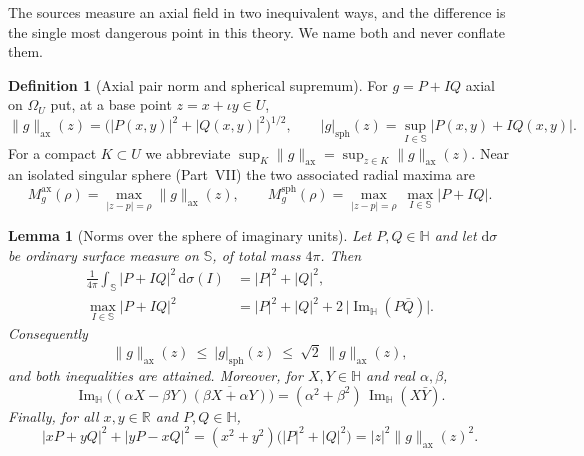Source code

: \documentclass[11pt,a4paper]{article}
\numberwithin{equation}{section}
\newtheorem{lemma}[theorem]{Lemma}
\theoremstyle{definition}
\newtheorem{definition}[theorem]{Definition}
\theoremstyle{remark}
\theoremstyle{plain}
\newcommand{\HH}{\mathbb H}
\newcommand{\RR}{\mathbb R}
\newcommand{\SSS}{\mathbb S}
\DeclareMathOperator{\Ima}{Im}
\newcommand{\ImH}{\Ima_{\HH}}
\newcommand{\Om}{\Omega}
\newcommand{\axn}[1]{\lVert #1\rVert_{\mathrm{ax}}}   %
\newcommand{\Msph}{M^{\mathrm{sph}}}                  %
\newcommand{\Max}{M^{\mathrm{ax}}}                    %
\newcommand{\abs}[1]{\lvert #1\rvert}
\newcommand{\dd}{\mathrm d}
\begin{document}
The sources measure an axial field in two inequivalent ways, and the
difference is the single most dangerous point in this theory.  We name both
and never conflate them.

\begin{definition}[Axial pair norm and spherical supremum]
\label{d:def:norms}
For $g=P+IQ$ axial on $\Om_U$ put, at a base point $z=x+\iota y\in U$,
\begin{equation}
 \axn{g}(z)=\bigl(\abs{P(x,y)}^2+\abs{Q(x,y)}^2\bigr)^{1/2},
 \qquad
 \abs{g}_{\mathrm{sph}}(z)=\sup_{I\in\SSS}\abs{P(x,y)+IQ(x,y)} .
 \label{d:eq:twonorms}
\end{equation}
For a compact $K\subset U$ we abbreviate $\sup_K\axn{g}=\sup_{z\in K}\axn{g}(z)$.  Near
an isolated singular sphere (Part~VII) the two associated radial maxima are
\begin{equation}
 \Max_g(\rho)=\max_{\abs{z-p}=\rho}\axn{g}(z),
 \qquad
 \Msph_g(\rho)=\max_{\abs{z-p}=\rho}\ \max_{I\in\SSS}\abs{P+IQ} .
 \label{d:eq:radialnorms}
\end{equation}
\end{definition}

\begin{lemma}[Norms over the sphere of imaginary units]
\label{d:lem:sphere-norm}
Let $P,Q\in\HH$ and let $\dd\sigma$ be ordinary surface measure on
$\SSS$, of total mass $4\pi$.  Then
\begin{align}
 \frac1{4\pi}\int_{\SSS}\abs{P+IQ}^2\,\dd\sigma(I)
   &=\abs P^2+\abs Q^2,
   \label{d:eq:sphere-mean}\\
 \max_{I\in\SSS}\abs{P+IQ}^2
   &=\abs P^2+\abs Q^2+2\,\bigl\lvert\ImH(P\bar Q)\bigr\rvert .
   \label{d:eq:sphere-max}
\end{align}
Consequently
\begin{equation}
 \axn{g}(z)\ \le\ \abs{g}_{\mathrm{sph}}(z)\ \le\ \sqrt2\,\axn{g}(z),
 \label{d:eq:norm-equivalence}
\end{equation}
and both inequalities are attained.  Moreover, for $X,Y\in\HH$ and real
$\alpha,\beta$,
\begin{equation}
 \ImH\bigl((\alpha X-\beta Y)\overline{(\beta X+\alpha Y)}\bigr)
 =(\alpha^2+\beta^2)\,\ImH(X\bar Y).
 \label{d:eq:rotation-cross}
\end{equation}
Finally, for all $x,y\in\RR$ and $P,Q\in\HH$,
\begin{equation}
 \abs{xP+yQ}^2+\abs{yP-xQ}^2=(x^2+y^2)\bigl(\abs P^2+\abs Q^2\bigr)
 =\abs z^2\axn{g}(z)^2 .
 \label{d:eq:rotation-real}
\end{equation}
\end{lemma}
\end{document}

EXERCISE DETAILS →
Scan the listing above and copy all lines containing the word "sphere".

ANSWER BOX →
an isolated singular sphere (Part~VII) the two associated radial maxima are
\begin{lemma}[Norms over the sphere of imaginary units]
\label{d:lem:sphere-norm}
   \label{d:eq:sphere-mean}\\
   \label{d:eq:sphere-max}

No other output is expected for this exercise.